[molpro-user] Can I compile molpro2009.1 parallel version without GA?
Manhui Wang
wangm9 at cardiff.ac.uk
Sat Jan 2 13:18:08 GMT 2010
Hi He Ping,
I am not sure how you set and test it, but the principle is simple,
that is to ensure each node has its TMPDIRs, which are dependent on the
node itself (not dependent on the head node on which you submit the job).
For me one example is:
add the following commands in the .bashrc
if [ ! -d /scratch/sacmw4/molpro/$HOSTNAME ]; then
mkdir -p /scratch/sacmw4/molpro/$HOSTNAME
fi
export TMPDIR=/scratch/sacmw4/molpro/$HOSTNAME
thus on head node (arccacluster8)
[sacmw4 at arccacluster8 ~]$ echo $TMPDIR
/scratch/sacmw4/molpro/arccacluster8
and on an arbitrary node (eg arccacluster44)
[sacmw4 at arccacluster8 ~]$ ssh arccacluster44
Last login: Sat Jan 2 13:10:39 2010 from arccacluster8
[sacmw4 at arccacluster44 ~]$ echo $TMPDIR
/scratch/sacmw4/molpro/arccacluster44
This ensures each node has its TMPDIR, and works fine for me.
Best wishes,
Manhui
He Ping wrote:
> Hi Manhui,
>
> About how to use nfs file system as the tmp dir, it's still wrong with
> you solution
> export TMPDIR=$SCRATCHPATH/$HOSTNAME
>
> When I test this, TMPDIR is always decided by the node on which you
> submit the job.

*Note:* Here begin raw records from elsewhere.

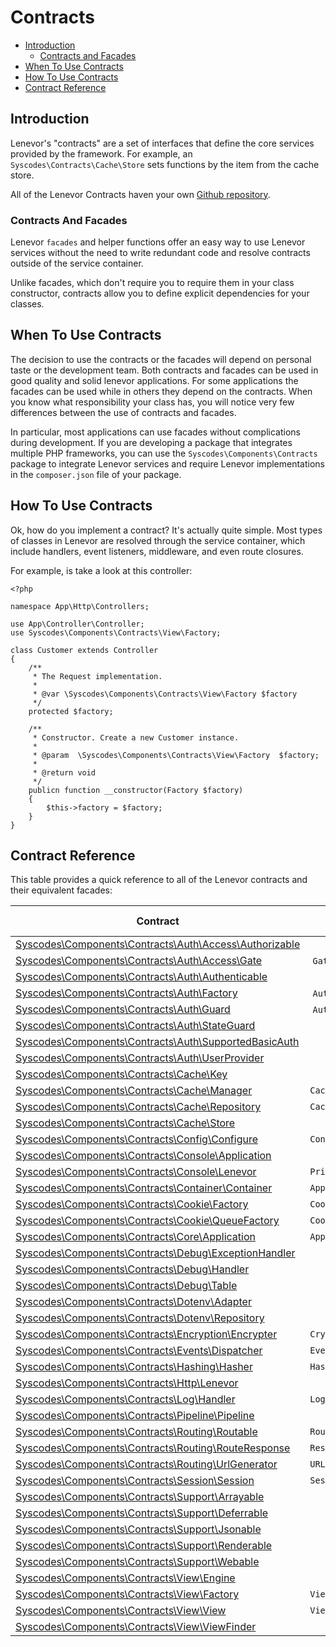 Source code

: # Contracts

- [Introduction](#introduction)
    - [Contracts and Facades](#contracts-and-facades)
- [When To Use Contracts](#when-to-use-contracts)
- [How To Use Contracts](#how-to-use-contracts)
- [Contract Reference](#contract-reference)


<a name="introduction"></a>
## Introduction  

Lenevor's "contracts" are a set of interfaces that define the core services provided by the framework. For example, an `Syscodes\Contracts\Cache\Store` sets functions by the item from the cache store.

All of the Lenevor Contracts haven your own [Github repository](https://github.com/syscodes/contracts).

<a name="contracts-and-facades"></a>
### Contracts And Facades

Lenevor `facades` and helper functions offer an easy way to use Lenevor services without the need to write redundant code and resolve contracts outside of the service container.

Unlike facades, which don't require you to require them in your class constructor, contracts allow you to define explicit dependencies for your classes. 

<a name="when-to-use-contracts"></a>
## When To Use Contracts

The decision to use the contracts or the facades will depend on personal taste or the development team. Both contracts and facades can be used in good quality and solid lenevor applications. For some applications the facades can be used while in others they depend on the contracts. When you know what responsibility your class has, you will notice very few differences between the use of contracts and facades.

In particular, most applications can use facades without complications during development. If you are developing a package that integrates multiple PHP frameworks, you can use the `Syscodes\Components\Contracts` package to integrate Lenevor services and require Lenevor implementations in the `composer.json` file of your package.

<a name="how-to-use-contracts"></a>
## How To Use Contracts

Ok, how do you implement a contract? It's actually quite simple. Most types of classes in Lenevor are resolved through the service container, which include handlers, event listeners, middleware, and even route closures.

For example,  is take a look at this controller: 

    <?php

    namespace App\Http\Controllers;

    use App\Controller\Controller;
    use Syscodes\Components\Contracts\View\Factory;

    class Customer extends Controller
    {
        /**
         * The Request implementation.
         *
         * @var \Syscodes\Components\Contracts\View\Factory $factory
         */
        protected $factory;

        /**
         * Constructor. Create a new Customer instance.
         *
         * @param  \Syscodes\Components\Contracts\View\Factory  $factory;
         *
         * @return void
         */
        publicn function __constructor(Factory $factory)
        {
            $this->factory = $factory;
        }
    }

<a name="contract-reference"></a>
## Contract Reference

This table provides a quick reference to all of the Lenevor contracts and their equivalent facades:

| Contract                                                                                                                                        | References Facade            |
|-------------------------------------------------------------------------------------------------------------------------------------------------|------------------------------|
| [Syscodes\Components\Contracts\Auth\Access\Authorizable](https://github.com/syscodes/contracts/blob/{{version}}/Auth/Access/Authorizable.php)   | &nbsp;                       |
| [Syscodes\Components\Contracts\Auth\Access\Gate](https://github.com/syscodes/contracts/blob/{{version}}/Auth/Access/Gate.php)                   | `Gate`                       |
| [Syscodes\Components\Contracts\Auth\Authenticable](https://github.com/syscodes/contracts/blob/{{version}}/Auth/Authenticable.php)               | &nbsp;                       |
| [Syscodes\Components\Contracts\Auth\Factory](https://github.com/syscodes/contracts/blob/{{version}}/Auth/Factory.php)                           | `Auth`                       |
| [Syscodes\Components\Contracts\Auth\Guard](https://github.com/syscodes/contracts/blob/{{version}}/Auth/Guard.php)                               | `Auth::guard()`              |
| [Syscodes\Components\Contracts\Auth\StateGuard](https://github.com/syscodes/contracts/blob/{{version}}/Auth/StateGuard.php)                     | &nbsp;                       |
| [Syscodes\Components\Contracts\Auth\SupportedBasicAuth](https://github.com/syscodes/contracts/blob/{{version}}/Auth/SupportedBasicAuth.php)     | &nbsp;                       |
| [Syscodes\Components\Contracts\Auth\UserProvider](https://github.com/syscodes/contracts/blob/{{version}}/Auth/UserProvider.php)                 | &nbsp;                       |
| [Syscodes\Components\Contracts\Cache\Key](https://github.com/syscodes/contracts/blob/{{version}}/Cache/Key.php)                                 | &nbsp;                       |
| [Syscodes\Components\Contracts\Cache\Manager](https://github.com/syscodes/contracts/blob/{{version}}/Cache/Manager.php)                         | `Cache`                      |
| [Syscodes\Components\Contracts\Cache\Repository](https://github.com/syscodes/contracts/blob/{{version}}/Cache/Repository.php)                   | `Cache::driver()`            |
| [Syscodes\Components\Contracts\Cache\Store](https://github.com/syscodes/contracts/blob/{{version}}/Cache/Store.php)                             | &nbsp;                       |
| [Syscodes\Components\Contracts\Config\Configure](https://github.com/syscodes/contracts/blob/{{version}}/Config/Configure.php)                   | `Config`                     |
| [Syscodes\Components\Contracts\Console\Application](https://github.com/syscodes/contracts/blob/{{version}}/Console/Application.php)             | &nbsp;                       |
| [Syscodes\Components\Contracts\Console\Lenevor](https://github.com/syscodes/contracts/blob/{{version}}/Console/Lenevor.php)                     | `Prime`                      |
| [Syscodes\Components\Contracts\Container\Container](https://github.com/syscodes/contracts/blob/{{version}}/Container/Container.php)             | `App`                        |
| [Syscodes\Components\Contracts\Cookie\Factory](https://github.com/syscodes/contracts/blob/{{version}}/Cookie/Factory.php)                       | `Cookie`                     |
| [Syscodes\Components\Contracts\Cookie\QueueFactory](https://github.com/syscodes/contracts/blob/{{version}}/Cookie/QueueFactory.php)             | `Cookie::queue()`            |
| [Syscodes\Components\Contracts\Core\Application](https://github.com/syscodes/contracts/blob/{{version}}/Core/Application.php)                   | `App`                        |
| [Syscodes\Components\Contracts\Debug\ExceptionHandler](https://github.com/syscodes/contracts/blob/{{version}}/Debug/ExceptionHandler.php)       | &nbsp;                       |
| [Syscodes\Components\Contracts\Debug\Handler](https://github.com/syscodes/contracts/blob/{{version}}/Debug/Handler.php)                         | &nbsp;                       |
| [Syscodes\Components\Contracts\Debug\Table](https://github.com/syscodes/contracts/blob/{{version}}/Debug/Table.php)                             | &nbsp;                       |
| [Syscodes\Components\Contracts\Dotenv\Adapter](https://github.com/syscodes/contracts/blob/{{version}}/Dotenv/Adapter.php)                       | &nbsp;                       |
| [Syscodes\Components\Contracts\Dotenv\Repository](https://github.com/syscodes/contracts/blob/{{version}}/Dotenv/Repository.php)                 | &nbsp;                       |
| [Syscodes\Components\Contracts\Encryption\Encrypter](https://github.com/Syscodes/contracts/blob/{{version}}/Encryption/Encrypter.php)           | `Crypt`                      |
| [Syscodes\Components\Contracts\Events\Dispatcher](https://github.com/syscodes/contracts/blob/{{version}}/Events/Dispatcher.php)                 | `Event`                      |
| [Syscodes\Components\Contracts\Hashing\Hasher](https://github.com/syscodes/contracts/blob/{{version}}/Hashing/Hasher.php)                       | `Hash`                       |
| [Syscodes\Components\Contracts\Http\Lenevor](https://github.com/syscodes/contracts/blob/{{version}}/Http/Lenevor.php)                           | &nbsp;                       |
| [Syscodes\Components\Contracts\Log\Handler](https://github.com/syscodes/contracts/blob/{{version}}/Log/Handler.php)                             | `Log`                        |
| [Syscodes\Components\Contracts\Pipeline\Pipeline](https://github.com/syscodes/contracts/blob/{{version}}/Pipeline/Pipeline.php)                 | &nbsp;                       |
| [Syscodes\Components\Contracts\Routing\Routable](https://github.com/syscodes/contracts/blob/{{version}}/Routing/Routable.php)                   | `Route`                      |
| [Syscodes\Components\Contracts\Routing\RouteResponse](https://github.com/syscodes/contracts/blob/{{version}}/Routing/RouteResponse.php)         | `Response`                   |
| [Syscodes\Components\Contracts\Routing\UrlGenerator](https://github.com/syscodes/contracts/blob/{{version}}/Routing/UrlGenerator.php)           | `URL`                   |
| [Syscodes\Components\Contracts\Session\Session](https://github.com/syscodes/contracts/blob/{{version}}/Session/Session.php)                     | `Session::driver()`          |
| [Syscodes\Components\Contracts\Support\Arrayable](https://github.com/Syscodes/contracts/blob/{{version}}/Support/Arrayable.php)                 | &nbsp;                       |
| [Syscodes\Components\Contracts\Support\Deferrable](https://github.com/Syscodes/contracts/blob/{{version}}/Support/Deferrable.php)               | &nbsp;                       |
| [Syscodes\Components\Contracts\Support\Jsonable](https://github.com/Syscodes/contracts/blob/{{version}}/Support/Jsonable.php)                   | &nbsp;                       |
| [Syscodes\Components\Contracts\Support\Renderable](https://github.com/Syscodes/contracts/blob/{{version}}/Support/Renderable.php)               | &nbsp;                       |
| [Syscodes\Components\Contracts\Support\Webable](https://github.com/Syscodes/contracts/blob/{{version}}/Support/Webable.php)                     | &nbsp;                       |
| [Syscodes\Components\Contracts\View\Engine](https://github.com/syscodes/contracts/blob/{{version}}/View/Engine.php)                             | &nbsp;                       |
| [Syscodes\Components\Contracts\View\Factory](https://github.com/syscodes/contracts/blob/{{version}}/View/Factory.php)                           | `View`                       |
| [Syscodes\Components\Contracts\View\View](https://github.com/syscodes/contracts/blob/{{version}}/View/View.php)                                 | `View::make()`               |
| [Syscodes\Components\Contracts\View\ViewFinder](https://github.com/syscodes/contracts/blob/{{version}}/View/ViewFinder.php)                     | &nbsp;                       |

So it met the same problem as before.
>
> Would you like to give some more suggestions?
> Thanks
>
> On Mon, Oct 12, 2009 at 2:58 AM, Manhui Wang <wangm9 at cardiff.ac.uk
> <mailto:wangm9 at cardiff.ac.uk>> wrote:
>
> Hi He Ping,
>
> He Ping wrote:
> > Hi Manhui,
> >
> > The latest version with patches does solve one of my problems, xml to
> > out file. Thanks alot.
> > But I still have two problems.
> >
> > *One* is to set TMPDIR path. When install, I don't set TMPDIR, no
> error
> > is reported. If only use one node, nothing is wrong. But when I
> use two
> > different nodes, it seemed that I could not set TMPDIR to a shared
> path.
> > For example,
> >
> > My working dir is a shared dir by SNFS, so ./tmp is shared from each
> > node, but node1 and node2 have their separate /tmp dir.
> >
> > This command is OK, molpro will use default TMPDIR, /tmp
> > mpirun -np 2 -machinefile ./hosts molprop.exe ./h2f_merge.com
> <http://h2f_merge.com>
> > <http://h2f_merge.com>
> > $ cat hosts
> > node1
> > node1
> >
> > This command is wrong, molpro will use ./tmp as TMPDIR,
> > mpirun -np 2 -machinefile ./hosts molprop.exe -d ./tmp
> ./h2f_merge.com <http://h2f_merge.com>
> > <http://h2f_merge.com>
> > $cat hosts
> > node1
> > node2
> >
> > From out file, error is like this
> > --------------------------------------------------------------------
> > Recomputing integrals since basis changed
> >
> >
> > Using spherical harmonics
> >
> > Library entry F S cc-pVDZ selected for orbital
> group 1
> > Library entry F P cc-pVDZ selected for orbital
> group 1
> > Library entry F D cc-pVDZ selected for orbital
> group 1
> >
> >
> > ERROR OPENING FILE 4
> >
> NAME=/home_soft/home/scheping/tmp/molpro2009.1_examples/examples/my_tests/./tmp/sf_T0400027332.TMP
> > IMPLEMENTATION=sf STATUS=scratch IERR= 35
> > ? Error
> > ? I/O error
> > ? The problem occurs in openw
> > --------------------------------------------------------------------
>
> It is not recommended all TMPDIR across nodes use the same shared
> directory. This may cause some potential file conflict, since processes
> in different nodes may happen to have same ids, etc.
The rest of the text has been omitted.